◆ **Work task**
All lines from the one that mentions "non sa définition.\\[0.3em]" through the last of the entries below must be copied exactly, with both ends kept.

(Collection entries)
'''

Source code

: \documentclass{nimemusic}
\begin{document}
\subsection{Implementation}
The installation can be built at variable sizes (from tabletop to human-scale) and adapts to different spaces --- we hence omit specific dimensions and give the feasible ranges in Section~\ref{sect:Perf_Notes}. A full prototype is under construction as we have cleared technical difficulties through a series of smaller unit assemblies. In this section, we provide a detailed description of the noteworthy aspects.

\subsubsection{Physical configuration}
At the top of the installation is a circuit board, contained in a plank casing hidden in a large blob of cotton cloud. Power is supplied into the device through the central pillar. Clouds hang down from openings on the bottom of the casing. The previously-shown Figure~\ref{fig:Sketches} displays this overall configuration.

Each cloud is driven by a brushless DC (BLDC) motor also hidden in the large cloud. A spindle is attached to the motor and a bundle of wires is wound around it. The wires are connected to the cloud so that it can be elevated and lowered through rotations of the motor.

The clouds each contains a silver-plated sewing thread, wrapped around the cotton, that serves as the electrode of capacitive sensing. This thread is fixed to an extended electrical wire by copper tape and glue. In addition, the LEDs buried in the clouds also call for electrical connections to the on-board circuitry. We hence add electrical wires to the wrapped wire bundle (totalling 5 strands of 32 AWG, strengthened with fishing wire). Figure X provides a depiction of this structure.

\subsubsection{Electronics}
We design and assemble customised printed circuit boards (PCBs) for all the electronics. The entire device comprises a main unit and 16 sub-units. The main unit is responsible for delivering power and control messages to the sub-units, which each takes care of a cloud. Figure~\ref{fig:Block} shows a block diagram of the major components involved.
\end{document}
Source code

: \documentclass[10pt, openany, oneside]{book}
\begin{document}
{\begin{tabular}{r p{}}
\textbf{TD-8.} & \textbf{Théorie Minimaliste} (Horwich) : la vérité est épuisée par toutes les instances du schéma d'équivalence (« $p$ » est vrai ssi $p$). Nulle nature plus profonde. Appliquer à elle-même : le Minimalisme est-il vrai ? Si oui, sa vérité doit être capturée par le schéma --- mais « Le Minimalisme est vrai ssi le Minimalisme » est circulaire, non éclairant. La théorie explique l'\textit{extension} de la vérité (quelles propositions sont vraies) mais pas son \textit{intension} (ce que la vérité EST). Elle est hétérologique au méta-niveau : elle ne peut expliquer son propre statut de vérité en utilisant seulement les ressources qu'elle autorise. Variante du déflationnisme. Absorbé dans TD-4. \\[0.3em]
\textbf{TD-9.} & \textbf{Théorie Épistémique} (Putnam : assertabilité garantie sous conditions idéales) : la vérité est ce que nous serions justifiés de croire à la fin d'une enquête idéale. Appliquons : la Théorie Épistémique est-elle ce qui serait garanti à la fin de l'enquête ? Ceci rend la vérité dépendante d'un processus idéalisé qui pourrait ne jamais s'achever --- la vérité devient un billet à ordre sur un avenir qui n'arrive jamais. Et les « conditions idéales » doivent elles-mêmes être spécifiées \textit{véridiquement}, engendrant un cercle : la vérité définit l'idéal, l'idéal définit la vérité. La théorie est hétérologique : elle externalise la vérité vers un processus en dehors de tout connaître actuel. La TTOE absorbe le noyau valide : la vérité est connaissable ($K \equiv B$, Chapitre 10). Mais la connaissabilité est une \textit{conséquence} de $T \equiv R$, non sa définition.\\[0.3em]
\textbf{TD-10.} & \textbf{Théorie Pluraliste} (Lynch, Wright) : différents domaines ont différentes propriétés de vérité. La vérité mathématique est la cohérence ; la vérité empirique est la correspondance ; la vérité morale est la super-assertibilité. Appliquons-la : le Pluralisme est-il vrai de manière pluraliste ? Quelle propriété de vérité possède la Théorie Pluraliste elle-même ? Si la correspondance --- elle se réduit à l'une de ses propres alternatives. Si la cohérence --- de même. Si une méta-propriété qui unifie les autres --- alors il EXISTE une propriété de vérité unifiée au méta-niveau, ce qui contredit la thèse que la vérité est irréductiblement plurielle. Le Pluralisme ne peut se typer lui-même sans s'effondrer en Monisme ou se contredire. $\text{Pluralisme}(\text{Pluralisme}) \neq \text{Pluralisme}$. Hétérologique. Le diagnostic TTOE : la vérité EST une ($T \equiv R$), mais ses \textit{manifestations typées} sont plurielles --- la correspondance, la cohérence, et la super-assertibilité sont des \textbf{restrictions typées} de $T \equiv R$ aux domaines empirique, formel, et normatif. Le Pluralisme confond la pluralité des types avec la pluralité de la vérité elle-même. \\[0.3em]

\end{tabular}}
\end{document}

'''

◆ **Answer for the task**
\textbf{TD-9.} & \textbf{Théorie Épistémique} (Putnam : assertabilité garantie sous conditions idéales) : la vérité est ce que nous serions justifiés de croire à la fin d'une enquête idéale. Appliquons : la Théorie Épistémique est-elle ce qui serait garanti à la fin de l'enquête ? Ceci rend la vérité dépendante d'un processus idéalisé qui pourrait ne jamais s'achever --- la vérité devient un billet à ordre sur un avenir qui n'arrive jamais. Et les « conditions idéales » doivent elles-mêmes être spécifiées \textit{véridiquement}, engendrant un cercle : la vérité définit l'idéal, l'idéal définit la vérité. La théorie est hétérologique : elle externalise la vérité vers un processus en dehors de tout connaître actuel. La TTOE absorbe le noyau valide : la vérité est connaissable ($K \equiv B$, Chapitre 10). Mais la connaissabilité est une \textit{conséquence} de $T \equiv R$, non sa définition.\\[0.3em]
\textbf{TD-10.} & \textbf{Théorie Pluraliste} (Lynch, Wright) : différents domaines ont différentes propriétés de vérité. La vérité mathématique est la cohérence ; la vérité empirique est la correspondance ; la vérité morale est la super-assertibilité. Appliquons-la : le Pluralisme est-il vrai de manière pluraliste ? Quelle propriété de vérité possède la Théorie Pluraliste elle-même ? Si la correspondance --- elle se réduit à l'une de ses propres alternatives. Si la cohérence --- de même. Si une méta-propriété qui unifie les autres --- alors il EXISTE une propriété de vérité unifiée au méta-niveau, ce qui contredit la thèse que la vérité est irréductiblement plurielle. Le Pluralisme ne peut se typer lui-même sans s'effondrer en Monisme ou se contredire. $\text{Pluralisme}(\text{Pluralisme}) \neq \text{Pluralisme}$. Hétérologique. Le diagnostic TTOE : la vérité EST une ($T \equiv R$), mais ses \textit{manifestations typées} sont plurielles --- la correspondance, la cohérence, et la super-assertibilité sont des \textbf{restrictions typées} de $T \equiv R$ aux domaines empirique, formel, et normatif. Le Pluralisme confond la pluralité des types avec la pluralité de la vérité elle-même. \\[0.3em]

\end{tabular}}
\end{document}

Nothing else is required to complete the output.